What to do
Output the records precisely as they stand. Pictures are to be skipped.

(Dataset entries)
• • • • •

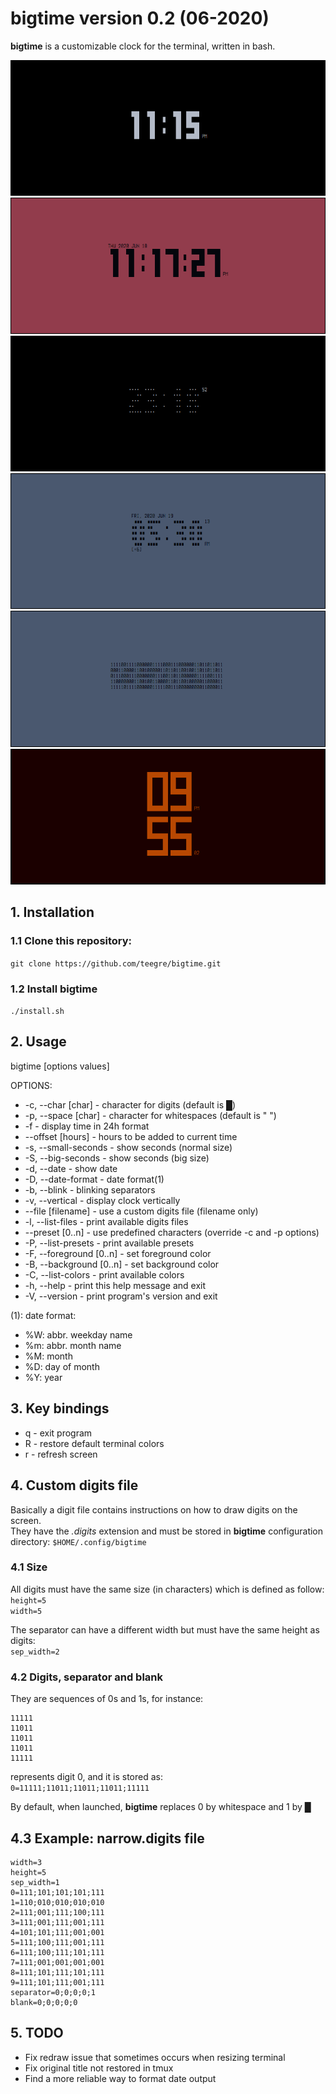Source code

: # **bigtime** version 0.2 (06-2020)

**bigtime** is a customizable clock for the terminal, written in bash.

![alt text](img/bigtime1.png)  
![alt text](img/bigtime2.png)  
![alt text](img/bigtime3.png)  
![alt text](img/bigtime5.png)  
![alt text](img/bigtime4.png)  
![alt text](img/bigtime6.png)  

## 1. Installation

### 1.1 Clone this repository:

`git clone https://github.com/teegre/bigtime.git`

### 1.2 Install **bigtime**

`./install.sh`

## 2. Usage

bigtime [options values]

OPTIONS:

* -c, --char [char]        - character for digits (default is █)
* -p, --space [char]       - character for whitespaces (default is " ")
* -f                       - display time in 24h format
* --offset [hours]         - hours to be added to current time
* -s, --small-seconds      - show seconds (normal size)
* -S, --big-seconds        - show seconds (big size)
* -d, --date               - show date
* -D, --date-format        - date format(1)
* -b, --blink              - blinking separators
* -v, --vertical           - display clock vertically
* --file [filename]        - use a custom digits file (filename only)
* -l, --list-files         - print available digits files
* --preset [0..n]          - use predefined characters (override -c and -p options)
* -P, --list-presets       - print available presets
* -F, --foreground [0..n]  - set foreground color
* -B, --background [0..n]  - set background color
* -C, --list-colors        - print available colors
* -h, --help               - print this help message and exit
* -V, --version            - print program's version and exit

(1): date format:

* %W: abbr. weekday name
* %m: abbr. month name
* %M: month
* %D: day of month
* %Y: year

## 3. Key bindings

* q - exit program
* R - restore default terminal colors
* r - refresh screen

## 4. Custom digits file

Basically a digit file contains instructions on how to draw digits on the screen.  
They have the *.digits* extension and must be stored in **bigtime** configuration  
directory: `$HOME/.config/bigtime`

### 4.1 Size

All digits must have the same size (in characters) which is defined as follow:  
`height=5`  
`width=5`

The separator can have a different width but must have the same height as digits:  
`sep_width=2`

### 4.2 Digits, separator and blank

They are sequences of 0s and 1s, for instance:  

```
11111
11011
11011
11011
11111
```  
represents digit 0, and it is stored as:  
`0=11111;11011;11011;11011;11111`  

By default, when launched, **bigtime** replaces 0 by whitespace and 1 by █ 

## 4.3 Example: narrow.digits file

```
width=3
height=5
sep_width=1
0=111;101;101;101;111
1=110;010;010;010;010
2=111;001;111;100;111
3=111;001;111;001;111
4=101;101;111;001;001
5=111;100;111;001;111
6=111;100;111;101;111
7=111;001;001;001;001
8=111;101;111;101;111
9=111;101;111;001;111
separator=0;0;0;0;1
blank=0;0;0;0;0
```

## 5. TODO

* Fix redraw issue that sometimes occurs when resizing terminal
* Fix original title not restored in tmux
* Find a more reliable way to format date output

• • • • •

Reply
Source code

: # **bigtime** version 0.2 (06-2020)

**bigtime** is a customizable clock for the terminal, written in bash.

![alt text](img/bigtime1.png)  
![alt text](img/bigtime2.png)  
![alt text](img/bigtime3.png)  
![alt text](img/bigtime5.png)  
![alt text](img/bigtime4.png)  
![alt text](img/bigtime6.png)  

## 1. Installation

### 1.1 Clone this repository:

`git clone https://github.com/teegre/bigtime.git`

### 1.2 Install **bigtime**

`./install.sh`

## 2. Usage

bigtime [options values]

OPTIONS:

* -c, --char [char]        - character for digits (default is █)
* -p, --space [char]       - character for whitespaces (default is " ")
* -f                       - display time in 24h format
* --offset [hours]         - hours to be added to current time
* -s, --small-seconds      - show seconds (normal size)
* -S, --big-seconds        - show seconds (big size)
* -d, --date               - show date
* -D, --date-format        - date format(1)
* -b, --blink              - blinking separators
* -v, --vertical           - display clock vertically
* --file [filename]        - use a custom digits file (filename only)
* -l, --list-files         - print available digits files
* --preset [0..n]          - use predefined characters (override -c and -p options)
* -P, --list-presets       - print available presets
* -F, --foreground [0..n]  - set foreground color
* -B, --background [0..n]  - set background color
* -C, --list-colors        - print available colors
* -h, --help               - print this help message and exit
* -V, --version            - print program's version and exit

(1): date format:

* %W: abbr. weekday name
* %m: abbr. month name
* %M: month
* %D: day of month
* %Y: year

## 3. Key bindings

* q - exit program
* R - restore default terminal colors
* r - refresh screen

## 4. Custom digits file

Basically a digit file contains instructions on how to draw digits on the screen.  
They have the *.digits* extension and must be stored in **bigtime** configuration  
directory: `$HOME/.config/bigtime`

### 4.1 Size

All digits must have the same size (in characters) which is defined as follow:  
`height=5`  
`width=5`

The separator can have a different width but must have the same height as digits:  
`sep_width=2`

### 4.2 Digits, separator and blank

They are sequences of 0s and 1s, for instance:  

```
11111
11011
11011
11011
11111
```  
represents digit 0, and it is stored as:  
`0=11111;11011;11011;11011;11111`  

By default, when launched, **bigtime** replaces 0 by whitespace and 1 by █ 

## 4.3 Example: narrow.digits file

```
width=3
height=5
sep_width=1
0=111;101;101;101;111
1=110;010;010;010;010
2=111;001;111;100;111
3=111;001;111;001;111
4=101;101;111;001;001
5=111;100;111;001;111
6=111;100;111;101;111
7=111;001;001;001;001
8=111;101;111;101;111
9=111;101;111;001;111
separator=0;0;0;0;1
blank=0;0;0;0;0
```

## 5. TODO

* Fix redraw issue that sometimes occurs when resizing terminal
* Fix original title not restored in tmux
* Find a more reliable way to format date output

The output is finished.